Logo for Climate Social Science Network (CSSN)

Scholars

Jacob Bolton

London School of Economics

Based in

United Kingdom
Europe

Jacob works around the political economy of shipping. His PhD research looks at speculation around future Arctic shipping routes that may soon open up as a result of rapidly melting sea ice. These routes would remake the world’s commodity flows, allowing cargo between China, Europe and the US to travel shorter distances and bypass key chokepoints like the Suez Canal. He is studying how different actors produce ideas about the future of the Arctic, examining the frictions between various versions of regional climate futures.

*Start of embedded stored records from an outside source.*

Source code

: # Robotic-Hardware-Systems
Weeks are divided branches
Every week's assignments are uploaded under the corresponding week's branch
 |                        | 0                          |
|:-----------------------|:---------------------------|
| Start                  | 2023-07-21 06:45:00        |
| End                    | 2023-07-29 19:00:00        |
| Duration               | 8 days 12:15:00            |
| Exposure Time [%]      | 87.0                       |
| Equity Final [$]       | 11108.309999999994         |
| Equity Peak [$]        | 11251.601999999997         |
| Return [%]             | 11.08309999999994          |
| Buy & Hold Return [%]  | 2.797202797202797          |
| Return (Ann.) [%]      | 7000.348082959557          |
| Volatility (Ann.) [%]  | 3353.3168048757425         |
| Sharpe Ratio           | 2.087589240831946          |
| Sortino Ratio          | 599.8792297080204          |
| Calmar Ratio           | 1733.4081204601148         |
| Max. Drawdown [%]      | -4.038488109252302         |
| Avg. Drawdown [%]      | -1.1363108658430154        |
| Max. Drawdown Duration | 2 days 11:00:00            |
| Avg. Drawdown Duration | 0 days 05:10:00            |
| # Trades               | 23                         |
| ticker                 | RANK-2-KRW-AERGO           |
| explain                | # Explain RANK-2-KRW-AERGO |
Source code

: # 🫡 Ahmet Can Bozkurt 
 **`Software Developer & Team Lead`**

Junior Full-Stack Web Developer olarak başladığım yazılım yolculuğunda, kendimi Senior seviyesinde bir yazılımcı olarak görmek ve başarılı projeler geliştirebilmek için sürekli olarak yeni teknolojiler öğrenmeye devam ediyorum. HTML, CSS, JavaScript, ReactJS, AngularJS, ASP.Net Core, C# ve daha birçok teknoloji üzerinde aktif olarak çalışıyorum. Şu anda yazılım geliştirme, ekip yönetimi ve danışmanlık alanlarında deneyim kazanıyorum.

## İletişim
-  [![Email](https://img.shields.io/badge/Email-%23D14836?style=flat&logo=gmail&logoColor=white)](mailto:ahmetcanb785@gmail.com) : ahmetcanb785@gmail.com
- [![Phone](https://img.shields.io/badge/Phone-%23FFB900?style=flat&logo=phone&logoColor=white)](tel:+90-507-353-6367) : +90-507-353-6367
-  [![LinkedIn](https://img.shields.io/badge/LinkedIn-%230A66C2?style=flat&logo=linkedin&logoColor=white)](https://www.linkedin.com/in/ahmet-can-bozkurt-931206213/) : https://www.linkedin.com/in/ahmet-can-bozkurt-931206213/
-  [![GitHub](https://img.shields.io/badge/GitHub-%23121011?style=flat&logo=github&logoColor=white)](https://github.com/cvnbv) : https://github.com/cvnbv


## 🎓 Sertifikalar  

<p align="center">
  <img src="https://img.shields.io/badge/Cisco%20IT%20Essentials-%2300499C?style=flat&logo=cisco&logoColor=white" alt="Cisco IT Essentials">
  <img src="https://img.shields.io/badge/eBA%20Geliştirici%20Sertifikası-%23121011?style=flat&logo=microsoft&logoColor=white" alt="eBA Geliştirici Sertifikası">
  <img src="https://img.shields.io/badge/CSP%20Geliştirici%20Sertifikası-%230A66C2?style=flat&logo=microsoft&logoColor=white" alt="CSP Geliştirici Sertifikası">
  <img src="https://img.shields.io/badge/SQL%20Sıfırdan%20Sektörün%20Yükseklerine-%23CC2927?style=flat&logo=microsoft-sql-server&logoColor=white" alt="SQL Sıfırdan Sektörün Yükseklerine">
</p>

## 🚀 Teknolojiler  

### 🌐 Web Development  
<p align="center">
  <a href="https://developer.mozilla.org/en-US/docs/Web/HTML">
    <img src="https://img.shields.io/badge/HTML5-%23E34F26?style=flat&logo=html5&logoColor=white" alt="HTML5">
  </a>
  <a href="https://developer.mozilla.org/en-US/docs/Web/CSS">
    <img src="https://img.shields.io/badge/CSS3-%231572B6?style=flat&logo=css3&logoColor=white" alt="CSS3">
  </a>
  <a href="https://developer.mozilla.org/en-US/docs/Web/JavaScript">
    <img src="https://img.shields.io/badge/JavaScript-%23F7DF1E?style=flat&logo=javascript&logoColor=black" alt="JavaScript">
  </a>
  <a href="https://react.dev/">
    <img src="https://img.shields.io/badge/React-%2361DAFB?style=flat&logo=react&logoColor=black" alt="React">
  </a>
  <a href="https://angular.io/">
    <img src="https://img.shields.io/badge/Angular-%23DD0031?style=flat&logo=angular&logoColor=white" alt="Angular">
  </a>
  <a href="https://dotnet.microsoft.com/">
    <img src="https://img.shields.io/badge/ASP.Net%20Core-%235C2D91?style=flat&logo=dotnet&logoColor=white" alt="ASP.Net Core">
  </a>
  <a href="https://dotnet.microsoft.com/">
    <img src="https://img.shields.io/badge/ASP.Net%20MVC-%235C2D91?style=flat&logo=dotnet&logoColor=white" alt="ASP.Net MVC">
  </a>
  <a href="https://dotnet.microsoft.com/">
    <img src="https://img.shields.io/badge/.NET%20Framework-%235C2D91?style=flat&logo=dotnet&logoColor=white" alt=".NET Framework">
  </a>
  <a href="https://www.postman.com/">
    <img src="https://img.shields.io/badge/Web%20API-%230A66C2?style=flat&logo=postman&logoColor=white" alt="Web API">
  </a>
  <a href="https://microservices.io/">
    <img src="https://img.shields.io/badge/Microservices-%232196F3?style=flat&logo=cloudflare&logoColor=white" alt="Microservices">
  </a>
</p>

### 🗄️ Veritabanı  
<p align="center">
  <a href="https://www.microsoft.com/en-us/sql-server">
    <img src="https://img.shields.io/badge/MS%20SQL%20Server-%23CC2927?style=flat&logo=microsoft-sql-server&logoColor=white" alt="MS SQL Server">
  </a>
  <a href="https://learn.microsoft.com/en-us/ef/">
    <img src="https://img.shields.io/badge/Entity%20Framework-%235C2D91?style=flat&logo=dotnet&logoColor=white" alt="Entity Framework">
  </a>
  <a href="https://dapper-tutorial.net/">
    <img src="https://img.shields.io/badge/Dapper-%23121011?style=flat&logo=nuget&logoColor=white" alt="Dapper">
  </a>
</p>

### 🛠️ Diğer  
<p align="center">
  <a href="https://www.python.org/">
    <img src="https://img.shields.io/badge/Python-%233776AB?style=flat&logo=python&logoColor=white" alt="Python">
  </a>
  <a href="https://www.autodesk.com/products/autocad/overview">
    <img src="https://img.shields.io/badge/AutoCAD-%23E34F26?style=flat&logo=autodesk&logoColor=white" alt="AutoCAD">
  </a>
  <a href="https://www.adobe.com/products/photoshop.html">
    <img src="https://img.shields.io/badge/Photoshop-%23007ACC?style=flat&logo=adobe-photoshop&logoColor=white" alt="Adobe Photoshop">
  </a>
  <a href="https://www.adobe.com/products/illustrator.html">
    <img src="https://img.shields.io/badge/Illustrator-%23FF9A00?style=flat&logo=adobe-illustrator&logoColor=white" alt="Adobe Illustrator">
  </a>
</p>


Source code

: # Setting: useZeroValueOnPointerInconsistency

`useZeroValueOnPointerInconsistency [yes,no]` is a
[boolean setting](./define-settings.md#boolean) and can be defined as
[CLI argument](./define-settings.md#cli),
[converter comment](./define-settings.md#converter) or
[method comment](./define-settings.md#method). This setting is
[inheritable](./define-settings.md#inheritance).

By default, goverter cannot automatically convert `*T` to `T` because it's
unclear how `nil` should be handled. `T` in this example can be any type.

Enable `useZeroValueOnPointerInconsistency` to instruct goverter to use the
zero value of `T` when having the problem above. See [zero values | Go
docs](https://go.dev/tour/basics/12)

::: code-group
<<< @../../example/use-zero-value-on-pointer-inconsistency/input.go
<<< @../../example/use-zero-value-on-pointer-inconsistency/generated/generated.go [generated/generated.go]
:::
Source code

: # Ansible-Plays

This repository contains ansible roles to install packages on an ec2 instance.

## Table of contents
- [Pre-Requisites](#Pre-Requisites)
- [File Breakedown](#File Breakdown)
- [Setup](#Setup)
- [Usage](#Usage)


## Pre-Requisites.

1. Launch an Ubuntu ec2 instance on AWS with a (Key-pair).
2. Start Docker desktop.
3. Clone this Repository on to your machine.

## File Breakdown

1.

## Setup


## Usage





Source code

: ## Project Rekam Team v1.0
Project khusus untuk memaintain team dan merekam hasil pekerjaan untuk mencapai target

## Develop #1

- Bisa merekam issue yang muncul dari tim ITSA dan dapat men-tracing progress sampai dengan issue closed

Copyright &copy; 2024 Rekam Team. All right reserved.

Before this, Jacob worked for an NGO researching migrant labour exploitation on UK farms, and taught at the Royal College of Art in the architecture department. He holds an MA from the Centre for Research Architecture, where he also worked with Forensic Architecture. He is a member of Liquid Time, a research-arts duo writing and making films about shipping, finance and the temporalities of maritime worlds.

Country(ies) of Specialty

Greenland Iceland Norway

Focus areas of expertise

Climate policy and politics Climate Justice Public opinion Indigenous studies

How to Connect

Publications

Articles

Bolton, Jacob. ‘Supply Nets: The Logistics of Seafarer Abandonment’. Antipode, vol. 56, no. 4, 2024, pp. 1172–90, https://doi.org/10.1111/anti.13038.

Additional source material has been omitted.